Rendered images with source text
»»
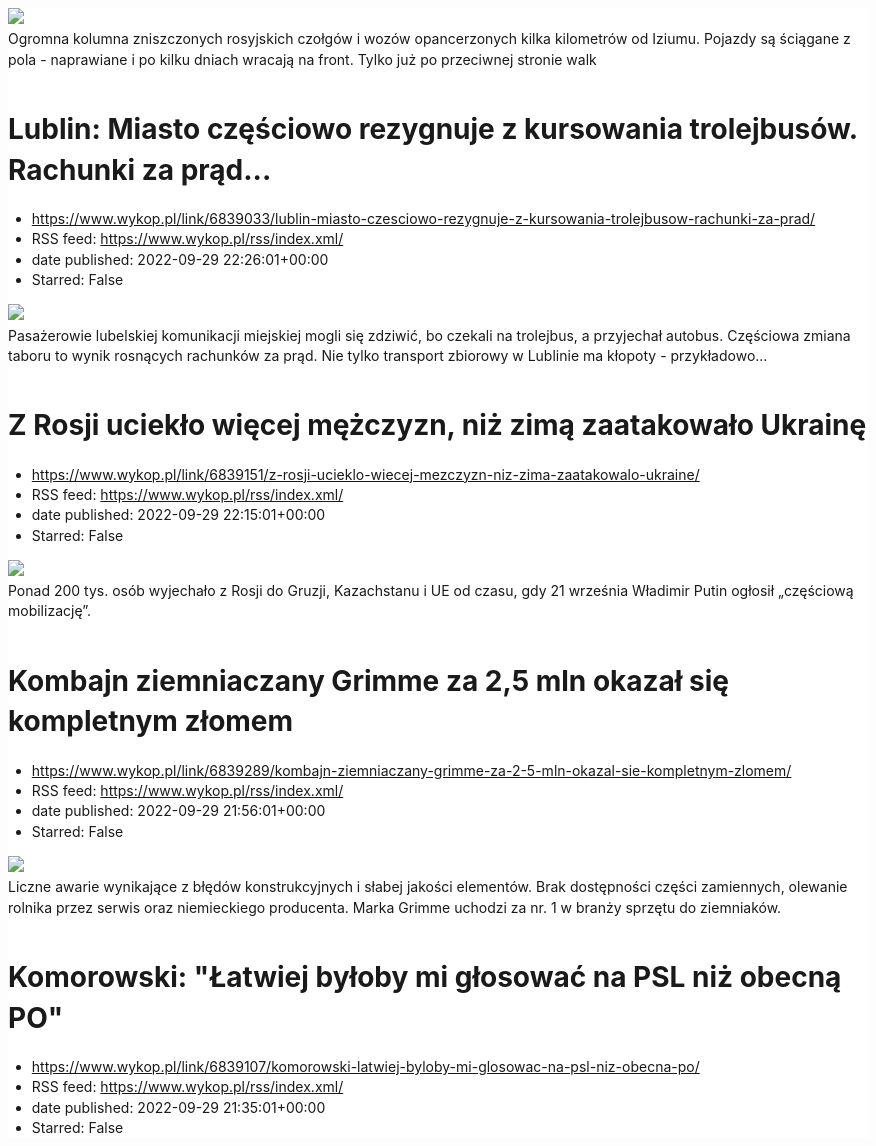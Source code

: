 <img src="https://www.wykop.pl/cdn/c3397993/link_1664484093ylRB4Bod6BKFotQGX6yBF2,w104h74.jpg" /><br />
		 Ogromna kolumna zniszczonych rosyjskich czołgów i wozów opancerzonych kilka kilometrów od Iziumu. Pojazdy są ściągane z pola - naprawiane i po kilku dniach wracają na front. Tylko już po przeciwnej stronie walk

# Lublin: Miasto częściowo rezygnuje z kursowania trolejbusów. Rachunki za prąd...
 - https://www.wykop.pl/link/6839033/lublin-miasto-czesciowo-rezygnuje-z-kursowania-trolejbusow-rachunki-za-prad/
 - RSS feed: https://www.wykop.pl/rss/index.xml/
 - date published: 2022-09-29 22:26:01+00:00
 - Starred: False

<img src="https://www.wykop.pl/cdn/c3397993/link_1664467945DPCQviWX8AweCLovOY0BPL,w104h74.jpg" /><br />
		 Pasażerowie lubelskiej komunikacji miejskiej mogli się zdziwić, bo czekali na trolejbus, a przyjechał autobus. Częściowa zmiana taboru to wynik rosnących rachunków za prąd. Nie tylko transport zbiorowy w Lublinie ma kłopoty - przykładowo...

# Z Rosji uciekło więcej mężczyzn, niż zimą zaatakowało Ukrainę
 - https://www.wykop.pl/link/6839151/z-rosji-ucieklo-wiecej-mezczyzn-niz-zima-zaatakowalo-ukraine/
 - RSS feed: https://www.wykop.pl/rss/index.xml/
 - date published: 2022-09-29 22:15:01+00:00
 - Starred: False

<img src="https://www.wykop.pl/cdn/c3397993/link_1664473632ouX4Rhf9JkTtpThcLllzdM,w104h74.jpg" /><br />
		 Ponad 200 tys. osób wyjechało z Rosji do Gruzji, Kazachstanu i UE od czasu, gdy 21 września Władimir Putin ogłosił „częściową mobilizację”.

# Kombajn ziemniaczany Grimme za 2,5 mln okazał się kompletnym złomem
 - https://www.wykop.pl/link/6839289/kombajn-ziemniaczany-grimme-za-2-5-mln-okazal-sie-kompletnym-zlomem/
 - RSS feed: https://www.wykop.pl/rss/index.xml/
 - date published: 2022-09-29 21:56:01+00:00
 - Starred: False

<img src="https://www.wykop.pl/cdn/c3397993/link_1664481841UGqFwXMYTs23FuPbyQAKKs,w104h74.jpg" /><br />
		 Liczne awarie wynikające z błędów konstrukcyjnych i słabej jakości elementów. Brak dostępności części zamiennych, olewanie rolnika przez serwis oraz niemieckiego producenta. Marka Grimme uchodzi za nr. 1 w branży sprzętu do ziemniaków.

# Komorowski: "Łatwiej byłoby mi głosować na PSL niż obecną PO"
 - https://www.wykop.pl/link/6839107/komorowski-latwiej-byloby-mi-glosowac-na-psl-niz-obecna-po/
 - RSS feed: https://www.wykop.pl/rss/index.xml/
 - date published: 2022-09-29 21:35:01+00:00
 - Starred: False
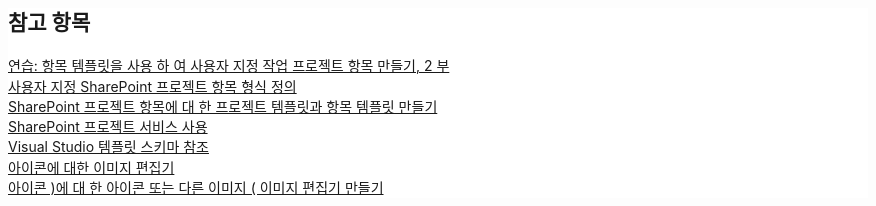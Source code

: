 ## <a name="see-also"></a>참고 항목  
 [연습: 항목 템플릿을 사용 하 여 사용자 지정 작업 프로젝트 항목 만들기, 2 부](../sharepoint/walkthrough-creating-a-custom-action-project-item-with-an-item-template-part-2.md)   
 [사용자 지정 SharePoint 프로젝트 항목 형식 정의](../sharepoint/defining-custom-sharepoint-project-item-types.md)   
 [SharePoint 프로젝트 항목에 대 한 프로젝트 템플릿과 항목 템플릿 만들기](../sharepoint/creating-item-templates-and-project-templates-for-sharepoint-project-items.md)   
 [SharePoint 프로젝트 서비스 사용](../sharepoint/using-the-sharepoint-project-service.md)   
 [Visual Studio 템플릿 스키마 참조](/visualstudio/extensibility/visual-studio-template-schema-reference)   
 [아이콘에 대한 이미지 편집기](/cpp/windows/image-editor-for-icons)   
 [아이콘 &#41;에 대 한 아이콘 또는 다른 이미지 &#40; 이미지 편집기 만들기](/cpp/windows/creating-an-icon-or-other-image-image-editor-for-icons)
««
What you have to do: Within the data above, find the lines that contain the word "windows" and copy each of them.

Answer:
 [아이콘에 대한 이미지 편집기](/cpp/windows/image-editor-for-icons)   
 [아이콘 &#41;에 대 한 아이콘 또는 다른 이미지 &#40; 이미지 편집기 만들기](/cpp/windows/creating-an-icon-or-other-image-image-editor-for-icons)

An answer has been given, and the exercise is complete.